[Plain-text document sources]
------------------------------------------------------------

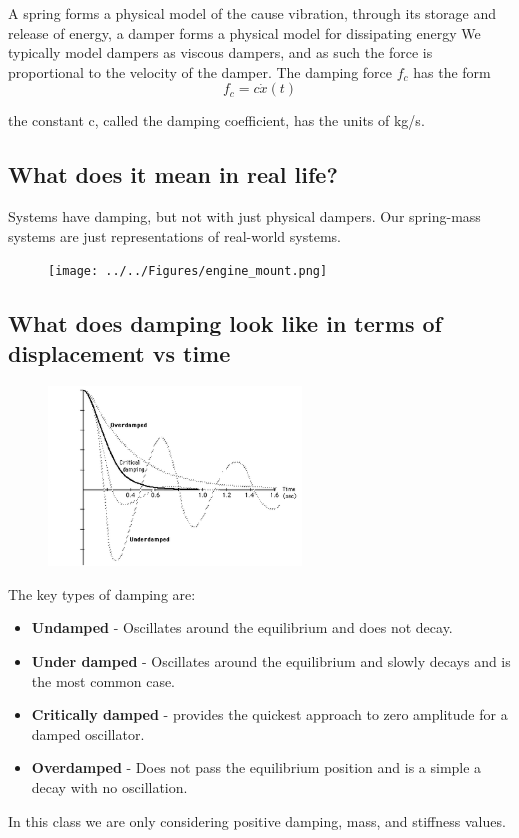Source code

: \documentclass[12pt,a4paper]{article}
\begin{document}
			A spring forms a physical model of the cause vibration, through its storage and release of energy, a damper forms a physical model for dissipating energy We typically model dampers as viscous dampers, and as such the force is proportional to the velocity of the damper. The damping force $f_c$ has the form 
			\begin{equation}
				f_c = c \dot{x}(t)
			\end{equation}
			
			the constant c, called the damping coefficient, has the units of kg/s.
		
		\subsection*{What does it mean in real life?}
		
			Systems have damping, but not with just physical dampers. Our spring-mass systems are just representations of real-world systems.
			
			
			\begin{figure}[H]
				\centering
				\texttt{[image: ../../Figures/engine\_mount.png]}
			\end{figure}

		\subsection*{What does damping look like in terms of displacement vs time}

			\begin{figure}[H]
				\centering
				\includegraphics[width=0.6\textwidth]{../../Figures/Damping_plots.png}
			\end{figure}
			
			The key types of damping are:
			\begin{itemize}
			\item \textbf{Undamped} - Oscillates around the equilibrium and does not decay.
			\item \textbf{Under damped} - Oscillates around the equilibrium and slowly decays  and is the most common case.
			\item \textbf{Critically damped} - provides the quickest approach to zero amplitude for a damped oscillator.
			\item \textbf{Overdamped} - Does not pass the equilibrium position and is a simple a decay with no oscillation.
			\end{itemize}
			In this class we are only considering positive damping, mass, and stiffness values.
			
\end{document}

------------------------------------------------------------

▸ **Instructions to follow**
All of the data above is to be repeated exactly, with the pictures left out.

▸ **Solution to the problem**
Source code

: \documentclass[12pt,a4paper]{article}
\begin{document}
			A spring forms a physical model of the cause vibration, through its storage and release of energy, a damper forms a physical model for dissipating energy We typically model dampers as viscous dampers, and as such the force is proportional to the velocity of the damper. The damping force $f_c$ has the form 
			\begin{equation}
				f_c = c \dot{x}(t)
			\end{equation}
			
			the constant c, called the damping coefficient, has the units of kg/s.
		
		\subsection*{What does it mean in real life?}
		
			Systems have damping, but not with just physical dampers. Our spring-mass systems are just representations of real-world systems.
			
			
			\begin{figure}[H]
				\centering
				\texttt{[image: ../../Figures/engine\_mount.png]}
			\end{figure}

		\subsection*{What does damping look like in terms of displacement vs time}

			\begin{figure}[H]
				\centering
				\includegraphics[width=0.6\textwidth]{../../Figures/Damping_plots.png}
			\end{figure}
			
			The key types of damping are:
			\begin{itemize}
			\item \textbf{Undamped} - Oscillates around the equilibrium and does not decay.
			\item \textbf{Under damped} - Oscillates around the equilibrium and slowly decays  and is the most common case.
			\item \textbf{Critically damped} - provides the quickest approach to zero amplitude for a damped oscillator.
			\item \textbf{Overdamped} - Does not pass the equilibrium position and is a simple a decay with no oscillation.
			\end{itemize}
			In this class we are only considering positive damping, mass, and stiffness values.
			
\end{document}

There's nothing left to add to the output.